Elaida serait renversée, qu’elle y contribue ou non. Mais le devoir de la vraie Chaire d’Amyrlin n’était pas d’accélérer le processus. Non, sa mission, c’était d’empêcher la tour de s’écrouler avec ses occupantes à l’intérieur. La désunion était allée trop loin. L’enjeu serait désormais de barrer le chemin au chaos et de réunifier la tour.
Quand elle eut saucé le reste de soupe avec son morceau de pain, Egwene comprit qu’elle devrait faire son possible pour soutenir les Aes Sedai livrées aux fantaisies de l’usurpatrice.
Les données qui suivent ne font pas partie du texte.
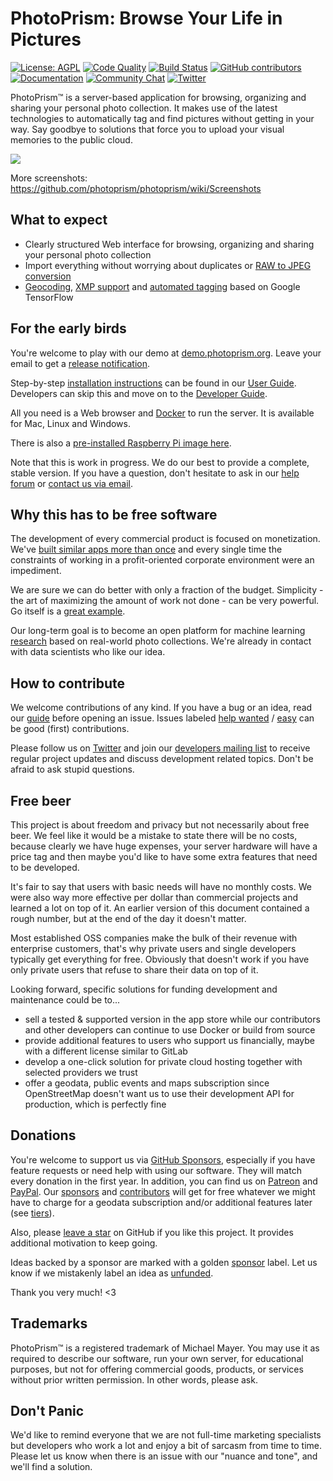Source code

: PhotoPrism: Browse Your Life in Pictures
========================================

[![License: AGPL](https://img.shields.io/badge/license-AGPL-blue.svg)][license]
[![Code Quality](https://goreportcard.com/badge/github.com/photoprism/photoprism)][goreport]
[![Build Status](https://travis-ci.org/photoprism/photoprism.png?branch=develop)][ci]
[![GitHub contributors](https://img.shields.io/github/contributors/photoprism/photoprism.svg)](https://github.com/photoprism/photoprism/graphs/contributors/)
[![Documentation](https://img.shields.io/badge/read-the%20docs-4aa087.svg)][docs]
[![Community Chat](https://img.shields.io/badge/chat-on%20gitter-4aa087.svg)][chat]
[![Twitter](https://img.shields.io/badge/follow-@browseyourlife-00acee.svg)][twitter]

PhotoPrism™ is a server-based application for browsing, organizing and sharing your personal photo collection.
It makes use of the latest technologies to automatically tag and find pictures without getting in your way.
Say goodbye to solutions that force you to upload your visual memories to the public cloud.

![](https://dl.photoprism.org/assets/img/preview.jpg)

More screenshots: https://github.com/photoprism/photoprism/wiki/Screenshots

## What to expect ##

* Clearly structured Web interface for browsing, organizing and sharing your personal photo collection
* Import everything without worrying about duplicates or [RAW to JPEG conversion][wiki:raw]
* [Geocoding][wiki:geocoding], [XMP support][wiki:xmp] and [automated tagging][wiki:classification] 
  based on Google TensorFlow

## For the early birds ##

You're welcome to play with our demo at [demo.photoprism.org](https://demo.photoprism.org).
Leave your email to get a [release notification](https://goo.gl/forms/KBPVGl9PCsOKrAv33).

Step-by-step [installation instructions](https://docs.photoprism.org/getting-started/) can be found
in our [User Guide](https://docs.photoprism.org/).
Developers can skip this and move on to the [Developer Guide](https://docs.photoprism.org/developer-guide/).

All you need is a Web browser and [Docker](https://store.docker.com/search?type=edition&offering=community)
to run the server. It is available for Mac, Linux and Windows.

There is also a [pre-installed Raspberry Pi image here](https://github.com/guysoft/PhotoPrismPi).

Note that this is work in progress. We do our best to provide a complete, stable version.
If you have a question, don't hesitate to ask in our [help forum][help] 
or [contact us via email](mailto:hello@photoprism.org).

## Why this has to be free software ##

The development of every commercial product is focused on monetization.
We've [built similar apps more than once](https://github.com/photoprism/photoprism/wiki/Mediencenter) 
and every single time the constraints of working
in a profit-oriented corporate environment were an impediment.

We are sure we can do better with only a fraction of the budget. Simplicity - the art of maximizing the 
amount of work not done - can be very powerful.
Go itself is a [great example](https://talks.golang.org/2015/simplicity-is-complicated.slide).

Our long-term goal is to become an open platform for machine 
learning [research](https://github.com/photoprism/photoprism/wiki/Research) based on real-world photo collections.
We're already in contact with data scientists who like our idea.

## How to contribute ##

We welcome contributions of any kind. If you have a bug or an idea, read our 
[guide](https://docs.photoprism.org/developer-guide/) before opening an issue.
Issues labeled [help wanted](https://github.com/photoprism/photoprism/labels/help%20wanted) / 
[easy](https://github.com/photoprism/photoprism/issues?q=is%3Aissue+is%3Aopen+label%3Aeasy) can be
good (first) contributions. 

Please follow us on [Twitter][twitter] and join our [developers mailing list](https://groups.google.com/a/photoprism.org/forum/#!forum/developers) 
to receive regular project updates and discuss development related topics. Don't be afraid to ask stupid questions.

## Free beer ##

This project is about freedom and privacy but not necessarily about free beer. We feel like it
would be a mistake to state there will be no costs, because clearly we have huge expenses, your server hardware
will have a price tag and then maybe you'd like to have some extra features that need to be developed.

It's fair to say that users with basic needs will have no monthly costs. We were also way more effective 
per dollar than commercial projects and learned a lot on top of it.
An earlier version of this document contained a rough number, but at the end of the day it doesn't matter.

Most established OSS companies make the bulk of their revenue with enterprise customers, that's why private users 
and single developers typically get everything for free. Obviously that doesn't work if you have only private users
that refuse to share their data on top of it.

Looking forward, specific solutions for funding development and maintenance could be to...

  - sell a tested & supported version in the app store while our contributors and other developers can 
    continue to use Docker or build from source
  - provide additional features to users who support us financially, maybe with a different license similar to GitLab
  - develop a one-click solution for private cloud hosting together with selected providers we trust
  - offer a geodata, public events and maps subscription since OpenStreetMap doesn't want us to use their development 
    API for production, which is perfectly fine

## Donations ##

You're welcome to support us via [GitHub Sponsors](https://github.com/sponsors/lastzero), 
especially if you have feature requests or need help with using our software.
They will match every donation in the first year.
In addition, you can find us on [Patreon](https://www.patreon.com/photoprism) and [PayPal](https://www.paypal.me/photoprism). 
Our [sponsors](https://github.com/photoprism/photoprism/blob/develop/SPONSORS.md) and 
[contributors](https://github.com/photoprism/photoprism/graphs/contributors/) will get for free whatever we might 
have to charge for a geodata subscription and/or additional features later (see [tiers](https://github.com/sponsors/lastzero/dashboard/tiers)).

Also, please [leave a star](https://github.com/photoprism/photoprism/stargazers) on GitHub if you like this project. 
It provides additional motivation to keep going.

Ideas backed by a sponsor are marked with a golden [sponsor](https://github.com/photoprism/photoprism/issues?q=is%3Aissue+is%3Aopen+label%3Asponsor) label.
Let us know if we mistakenly label an idea as [unfunded](https://github.com/photoprism/photoprism/issues?q=is%3Aissue+is%3Aopen+label%3Aunfunded).

Thank you very much! <3

## Trademarks ##

PhotoPrism™ is a registered trademark of Michael Mayer. You may use it as required to describe 
our software, run your own server, for educational purposes, but not for offering commercial 
goods, products, or services without prior written permission. In other words, please ask.

## Don't Panic ##

We'd like to remind everyone that we are not full-time marketing specialists but developers 
who work a lot and enjoy a bit of sarcasm from time to time. Please let us know when there is 
an issue with our "nuance and tone", and we'll find a solution.

[wiki:classification]: https://github.com/photoprism/photoprism/wiki/Image-Classification
[wiki:xmp]: https://github.com/photoprism/photoprism/wiki/XMP
[wiki:geocoding]: https://github.com/photoprism/photoprism/wiki/Geocoding
[wiki:raw]: https://github.com/photoprism/photoprism/wiki/Converting-RAW-to-JPEG
[help]: https://groups.google.com/a/photoprism.org/forum/#!forum/help
[license]: https://github.com/photoprism/photoprism/blob/develop/LICENSE
[patreon]: https://www.patreon.com/photoprism
[paypal]: https://www.paypal.me/photoprism
[goreport]: https://goreportcard.com/report/github.com/photoprism/photoprism
[coverage]: https://codecov.io/gh/photoprism/photoprism
[ci]: https://travis-ci.org/photoprism/photoprism
[docs]: https://docs.photoprism.org/
[issuehunt]: https://issuehunt.io/repos/119160553
[chat]: https://gitter.im/browseyourlife/community
[twitter]: https://twitter.com/browseyourlife
[unfunded issues]: https://github.com/photoprism/photoprism/issues?q=is%3Aissue+is%3Aopen+label%3Aunfunded
[sponsored issues]: https://github.com/photoprism/photoprism/issues?q=is%3Aissue+is%3Aopen+label%3Asponsor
Le temps pressait, vraiment…
Sans guide, quel mal Rand faisait-il au monde ? Et les Seanchaniens, quand décideraient-ils d’attaquer le Nord ? Pour atteindre Tar Valon, ils devraient passer par Andor – une série de massacres en perspective. Avant leur arrivée, elle aurait un répit, mais il ne faudrait tout de même pas traîner…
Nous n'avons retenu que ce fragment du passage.